Source data
▬▬▬▬▬▬
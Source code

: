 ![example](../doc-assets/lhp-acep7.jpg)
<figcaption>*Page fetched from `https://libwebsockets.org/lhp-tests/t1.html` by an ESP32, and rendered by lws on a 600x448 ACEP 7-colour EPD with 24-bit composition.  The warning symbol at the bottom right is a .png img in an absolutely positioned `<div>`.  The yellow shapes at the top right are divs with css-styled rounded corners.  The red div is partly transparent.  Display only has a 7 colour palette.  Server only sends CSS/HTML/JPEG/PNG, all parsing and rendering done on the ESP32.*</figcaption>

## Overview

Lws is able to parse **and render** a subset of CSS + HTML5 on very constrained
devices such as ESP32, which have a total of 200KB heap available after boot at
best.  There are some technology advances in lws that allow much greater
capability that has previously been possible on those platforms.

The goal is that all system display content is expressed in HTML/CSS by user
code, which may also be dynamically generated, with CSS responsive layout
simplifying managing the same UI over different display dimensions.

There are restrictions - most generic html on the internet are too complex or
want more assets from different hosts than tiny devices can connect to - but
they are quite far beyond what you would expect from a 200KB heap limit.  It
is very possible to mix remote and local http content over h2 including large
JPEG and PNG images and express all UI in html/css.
▬▬▬▬▬▬
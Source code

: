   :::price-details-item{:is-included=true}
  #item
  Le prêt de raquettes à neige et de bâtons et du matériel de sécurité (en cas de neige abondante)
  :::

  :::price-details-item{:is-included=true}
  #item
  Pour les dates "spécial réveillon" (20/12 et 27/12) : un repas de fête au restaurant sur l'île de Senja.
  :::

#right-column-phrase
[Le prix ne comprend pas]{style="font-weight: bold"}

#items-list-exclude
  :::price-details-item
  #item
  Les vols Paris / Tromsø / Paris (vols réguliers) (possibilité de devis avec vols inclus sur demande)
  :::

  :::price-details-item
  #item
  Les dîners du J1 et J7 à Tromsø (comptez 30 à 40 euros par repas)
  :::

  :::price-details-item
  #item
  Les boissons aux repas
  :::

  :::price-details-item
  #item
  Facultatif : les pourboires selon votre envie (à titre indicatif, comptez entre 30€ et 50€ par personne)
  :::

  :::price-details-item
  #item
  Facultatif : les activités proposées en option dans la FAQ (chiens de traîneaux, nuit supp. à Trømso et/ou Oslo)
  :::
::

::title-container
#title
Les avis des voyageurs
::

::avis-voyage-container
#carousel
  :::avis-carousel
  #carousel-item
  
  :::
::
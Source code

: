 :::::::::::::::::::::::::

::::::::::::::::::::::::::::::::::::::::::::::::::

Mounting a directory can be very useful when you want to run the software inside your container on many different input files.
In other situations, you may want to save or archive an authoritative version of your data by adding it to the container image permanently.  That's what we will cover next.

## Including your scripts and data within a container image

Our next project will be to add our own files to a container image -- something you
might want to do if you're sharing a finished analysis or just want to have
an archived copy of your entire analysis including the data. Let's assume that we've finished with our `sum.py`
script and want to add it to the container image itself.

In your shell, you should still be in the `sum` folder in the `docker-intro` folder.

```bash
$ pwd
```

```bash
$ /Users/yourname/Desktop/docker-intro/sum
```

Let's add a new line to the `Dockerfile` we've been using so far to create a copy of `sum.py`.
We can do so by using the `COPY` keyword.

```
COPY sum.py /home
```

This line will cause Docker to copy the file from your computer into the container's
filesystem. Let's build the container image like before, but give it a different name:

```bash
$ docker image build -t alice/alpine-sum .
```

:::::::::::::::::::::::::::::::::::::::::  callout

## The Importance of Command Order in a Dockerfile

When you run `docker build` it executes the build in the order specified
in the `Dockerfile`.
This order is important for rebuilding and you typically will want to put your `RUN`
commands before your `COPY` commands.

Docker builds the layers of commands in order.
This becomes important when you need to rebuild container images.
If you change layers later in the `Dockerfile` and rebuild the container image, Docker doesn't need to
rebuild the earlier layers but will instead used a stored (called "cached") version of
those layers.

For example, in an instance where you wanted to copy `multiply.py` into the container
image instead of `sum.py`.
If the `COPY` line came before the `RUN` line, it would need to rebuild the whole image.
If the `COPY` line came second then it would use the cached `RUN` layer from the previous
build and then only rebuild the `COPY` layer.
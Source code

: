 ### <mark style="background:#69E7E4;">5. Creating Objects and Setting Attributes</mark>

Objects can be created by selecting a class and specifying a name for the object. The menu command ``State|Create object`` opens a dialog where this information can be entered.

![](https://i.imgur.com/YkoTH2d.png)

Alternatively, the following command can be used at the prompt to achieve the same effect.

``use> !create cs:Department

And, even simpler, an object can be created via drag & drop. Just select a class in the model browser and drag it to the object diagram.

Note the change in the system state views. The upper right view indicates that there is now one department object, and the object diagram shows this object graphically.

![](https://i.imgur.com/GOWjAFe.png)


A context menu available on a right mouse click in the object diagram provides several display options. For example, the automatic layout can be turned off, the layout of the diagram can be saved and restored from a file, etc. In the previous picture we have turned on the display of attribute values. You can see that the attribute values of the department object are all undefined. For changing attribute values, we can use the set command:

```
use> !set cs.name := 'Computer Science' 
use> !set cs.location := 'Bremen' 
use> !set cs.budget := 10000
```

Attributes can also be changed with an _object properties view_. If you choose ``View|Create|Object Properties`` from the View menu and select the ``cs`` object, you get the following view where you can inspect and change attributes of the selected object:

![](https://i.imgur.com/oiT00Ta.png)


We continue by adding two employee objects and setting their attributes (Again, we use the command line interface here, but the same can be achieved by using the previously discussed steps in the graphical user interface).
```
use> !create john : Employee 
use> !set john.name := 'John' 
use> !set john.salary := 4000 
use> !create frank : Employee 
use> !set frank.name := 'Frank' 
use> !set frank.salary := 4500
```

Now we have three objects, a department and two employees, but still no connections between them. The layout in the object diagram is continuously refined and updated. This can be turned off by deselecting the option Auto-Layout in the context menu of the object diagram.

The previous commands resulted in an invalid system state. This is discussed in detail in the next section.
▬▬▬▬▬▬
▸ **Exercise directions**: Copy all lines above containing the string "commands".

▸ **Your solution**:
commands before your `COPY` commands.
Docker builds the layers of commands in order.
The previous commands resulted in an invalid system state. This is discussed in detail in the next section.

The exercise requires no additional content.